● **TO DO**
From the records below, extract only the lines running from the line with "本文主要介绍如何在互动白板中播放视频文件。" to the line with "- 支持 mp4/m3u8。", both lines included, reproducing them exactly.

● **EXCERPTED RECORDS**
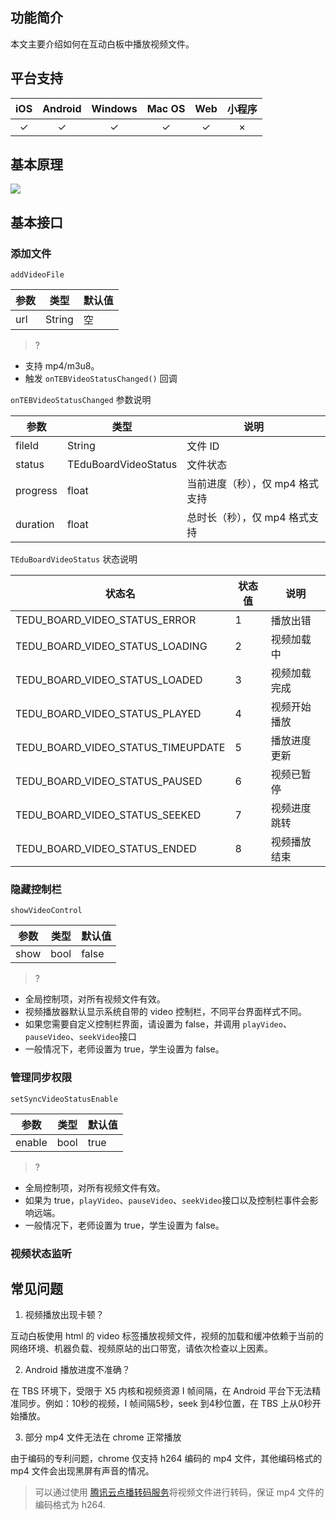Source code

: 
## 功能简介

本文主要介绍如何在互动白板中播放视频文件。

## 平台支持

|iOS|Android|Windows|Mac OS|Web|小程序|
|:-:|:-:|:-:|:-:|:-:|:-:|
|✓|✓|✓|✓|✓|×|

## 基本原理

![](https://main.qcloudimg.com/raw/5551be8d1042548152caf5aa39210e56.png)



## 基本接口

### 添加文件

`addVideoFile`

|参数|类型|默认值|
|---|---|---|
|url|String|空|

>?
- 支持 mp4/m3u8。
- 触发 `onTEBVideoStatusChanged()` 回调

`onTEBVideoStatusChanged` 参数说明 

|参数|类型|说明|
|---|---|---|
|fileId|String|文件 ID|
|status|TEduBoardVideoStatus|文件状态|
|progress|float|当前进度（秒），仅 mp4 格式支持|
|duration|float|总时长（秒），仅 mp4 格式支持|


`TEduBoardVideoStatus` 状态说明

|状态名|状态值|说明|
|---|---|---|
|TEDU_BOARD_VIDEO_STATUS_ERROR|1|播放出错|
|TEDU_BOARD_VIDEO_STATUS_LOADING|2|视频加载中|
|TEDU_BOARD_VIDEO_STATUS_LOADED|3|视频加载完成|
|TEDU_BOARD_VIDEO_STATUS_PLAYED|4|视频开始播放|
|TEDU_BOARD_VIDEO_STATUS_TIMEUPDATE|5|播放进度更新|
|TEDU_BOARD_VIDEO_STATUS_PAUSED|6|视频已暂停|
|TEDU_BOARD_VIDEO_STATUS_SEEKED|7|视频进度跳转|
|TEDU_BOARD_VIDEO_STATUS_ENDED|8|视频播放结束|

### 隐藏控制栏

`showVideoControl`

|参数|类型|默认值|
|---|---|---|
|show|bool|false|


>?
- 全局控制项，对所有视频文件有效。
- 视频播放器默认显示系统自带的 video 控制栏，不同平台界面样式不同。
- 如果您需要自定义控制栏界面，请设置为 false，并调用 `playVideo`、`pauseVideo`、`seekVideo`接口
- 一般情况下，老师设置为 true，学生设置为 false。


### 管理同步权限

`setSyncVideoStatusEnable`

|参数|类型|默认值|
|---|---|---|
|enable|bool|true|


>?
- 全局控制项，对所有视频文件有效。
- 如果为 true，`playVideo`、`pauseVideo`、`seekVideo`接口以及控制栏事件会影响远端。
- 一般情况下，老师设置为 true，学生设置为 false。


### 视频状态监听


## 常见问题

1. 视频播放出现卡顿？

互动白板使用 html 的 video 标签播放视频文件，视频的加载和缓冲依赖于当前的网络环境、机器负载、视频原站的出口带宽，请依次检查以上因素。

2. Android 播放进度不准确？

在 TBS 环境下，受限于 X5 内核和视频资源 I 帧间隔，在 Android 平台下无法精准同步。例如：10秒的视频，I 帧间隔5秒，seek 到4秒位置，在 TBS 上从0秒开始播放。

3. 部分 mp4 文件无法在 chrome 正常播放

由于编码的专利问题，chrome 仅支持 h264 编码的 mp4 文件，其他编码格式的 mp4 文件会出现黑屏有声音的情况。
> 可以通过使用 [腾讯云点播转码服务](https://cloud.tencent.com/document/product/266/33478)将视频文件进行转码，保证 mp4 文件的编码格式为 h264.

---

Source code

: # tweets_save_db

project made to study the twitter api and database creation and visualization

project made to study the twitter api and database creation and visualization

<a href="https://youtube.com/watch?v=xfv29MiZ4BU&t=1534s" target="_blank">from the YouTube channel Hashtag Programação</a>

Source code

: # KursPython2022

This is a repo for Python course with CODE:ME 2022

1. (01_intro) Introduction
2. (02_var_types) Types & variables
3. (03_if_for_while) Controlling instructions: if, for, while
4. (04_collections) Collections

---

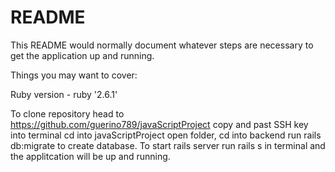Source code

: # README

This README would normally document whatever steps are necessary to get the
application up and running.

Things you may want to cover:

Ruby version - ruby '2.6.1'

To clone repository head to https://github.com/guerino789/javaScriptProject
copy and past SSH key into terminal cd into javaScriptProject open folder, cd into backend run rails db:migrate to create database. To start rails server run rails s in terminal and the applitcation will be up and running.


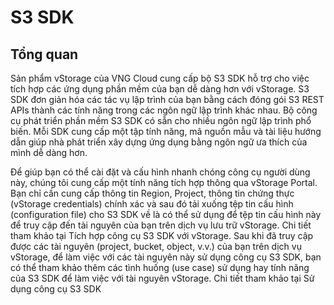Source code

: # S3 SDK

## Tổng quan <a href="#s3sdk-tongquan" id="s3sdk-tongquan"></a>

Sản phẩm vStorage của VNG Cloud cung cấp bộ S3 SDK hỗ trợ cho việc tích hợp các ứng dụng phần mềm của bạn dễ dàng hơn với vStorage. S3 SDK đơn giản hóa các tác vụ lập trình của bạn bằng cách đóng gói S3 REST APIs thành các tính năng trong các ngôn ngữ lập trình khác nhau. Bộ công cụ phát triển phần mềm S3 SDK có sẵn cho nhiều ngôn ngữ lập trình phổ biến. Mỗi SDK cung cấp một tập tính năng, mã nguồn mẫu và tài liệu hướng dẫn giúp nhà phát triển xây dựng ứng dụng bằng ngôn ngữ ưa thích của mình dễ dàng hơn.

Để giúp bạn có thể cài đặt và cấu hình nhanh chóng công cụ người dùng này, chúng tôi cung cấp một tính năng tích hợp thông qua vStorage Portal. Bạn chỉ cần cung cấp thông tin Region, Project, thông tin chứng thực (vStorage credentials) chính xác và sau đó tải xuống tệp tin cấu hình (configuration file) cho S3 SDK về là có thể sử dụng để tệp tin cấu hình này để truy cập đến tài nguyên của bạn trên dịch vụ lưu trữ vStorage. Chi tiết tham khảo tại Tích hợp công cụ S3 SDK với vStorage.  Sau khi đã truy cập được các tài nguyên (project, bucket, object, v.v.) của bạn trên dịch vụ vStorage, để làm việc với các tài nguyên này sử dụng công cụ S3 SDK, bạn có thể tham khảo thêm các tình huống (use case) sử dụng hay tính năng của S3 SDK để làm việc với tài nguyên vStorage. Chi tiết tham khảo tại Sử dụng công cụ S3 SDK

● **SOLVED EXERCISE**
本文主要介绍如何在互动白板中播放视频文件。

## 平台支持

|iOS|Android|Windows|Mac OS|Web|小程序|
|:-:|:-:|:-:|:-:|:-:|:-:|
|✓|✓|✓|✓|✓|×|

## 基本原理

![](https://main.qcloudimg.com/raw/5551be8d1042548152caf5aa39210e56.png)



## 基本接口

### 添加文件

`addVideoFile`

|参数|类型|默认值|
|---|---|---|
|url|String|空|

>?
- 支持 mp4/m3u8。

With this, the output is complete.